Flooding from Michigan to the South damages homes, sends Mississippi River to 157-year-high in Davenport, Iowa

Saturday, May 4, 2019
By Paul Martin

StrangeSounds.org
May 3, 2019

Scatter severe thunderstorms stretching from Texas to Ohio Valley brought tornadoes and flooding across several states. The storms overturned trucks, damaged homes and forced many to seek high ground. At least seven people are dead as a result of storms and flooding since Monday. The Mississippi River ticked above levels reached in 1993 in Davenport, Iowa, the highest level there in 157 years. The city’s downtown area remained under water Friday, days after a temporary levee gave way. Michigan Gov. Gretchen Whitmer declared a state of emergency Thursday for Wayne County. At least 3,000 homes have been damaged in Wayne County from flooding.
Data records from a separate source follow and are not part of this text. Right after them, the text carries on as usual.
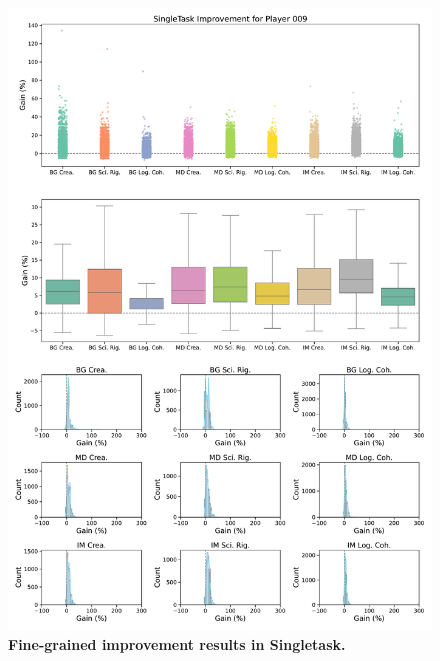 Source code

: \begin{figure}[ht]
  \centering
  \includegraphics[width=\textwidth]{figures/gain_validity/singletask/singletask_gain_player_00009.pdf}
  \caption{\textbf{Fine-grained improvement results in Singletask.}}
  \label{fig:singletask_gain_all}
\end{figure}
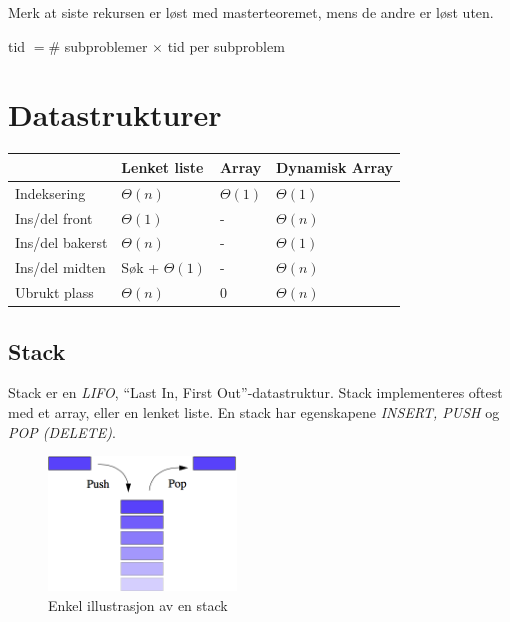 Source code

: \documentclass[a4paper, norsk,  10pt]{article}
\begin{document}
{{\noindent Merk at siste rekursen er løst med masterteoremet, mens de andre er løst uten. 

\begin{center}
tid $= \#$ subproblemer $\times$ tid per subproblem
\end{center}

\section{Datastrukturer}

\begin{center}
\begin{tabular}{|l|l|l|l|}
    \hline
                                & Lenket liste       & Array    & Dynamisk Array \\ \hline
    Indeksering             & $\Theta(n)$          & $\Theta(1)$ & $\Theta(1)$      \\ \hline
    Ins/del front & $\Theta(1)$          & -        & $\Theta(n)$      \\ \hline
    Ins/del bakerst       & $\Theta(n)$          & -        & $\Theta(1)$      \\ \hline
    Ins/del midten    & Søk + $\Theta(1)$ & -        & $\Theta(n)$      \\ \hline
    Ubrukt plass         & $\Theta(n)$          & $0$        & $\Theta(n)$      \\ \hline
\end{tabular}
\end{center}

\subsection{Stack}

Stack er en \textit{LIFO}, ``Last In, First Out''-datastruktur. Stack implementeres oftest med et array, eller en lenket liste. En stack har egenskapene \textit{INSERT, PUSH} og \textit{POP (DELETE)}. 

\begin{figure}[hbt]
    \begin{center}
        \includegraphics[width=5cm] {stack.png}
        \caption{Enkel illustrasjon av en stack}
    \end{center}
\end{figure}

}}
\end{document}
Deadly flooding from heavy rains and snow melt plagued areas from Michigan to the South, damaging homes and sending the Mississippi River in one spot to levels not reached in 157 years.

The Mississippi River ticked above levels reached in the historic 1993 flood in Davenport, Iowa, making it the highest level there in 157 years. The city’s downtown remained under water Friday, days after a temporary levee gave way and flooded the city that does not have a permanent levee or floodwall, the Associated Press reports.

Jon Erdman, weather.com senior meteorologist, noted that the Mississippi River at Rock Island, Illinois, across the river from Davenport, first rose above flood stage on March 15 as water from melting snow in upstream tributaries flowed into the Mississippi River.

“Rounds of additional rain in Iowa and Illinois and a melt of snow cover from some April storms pushed the river higher since late April,”
Erdman added.

On Friday, the U.S. Coast Guard closed a five-mile stretch of the Mississippi River near St. Louis to boat and barge traffic, the St. Louis Post-Dispatch reported.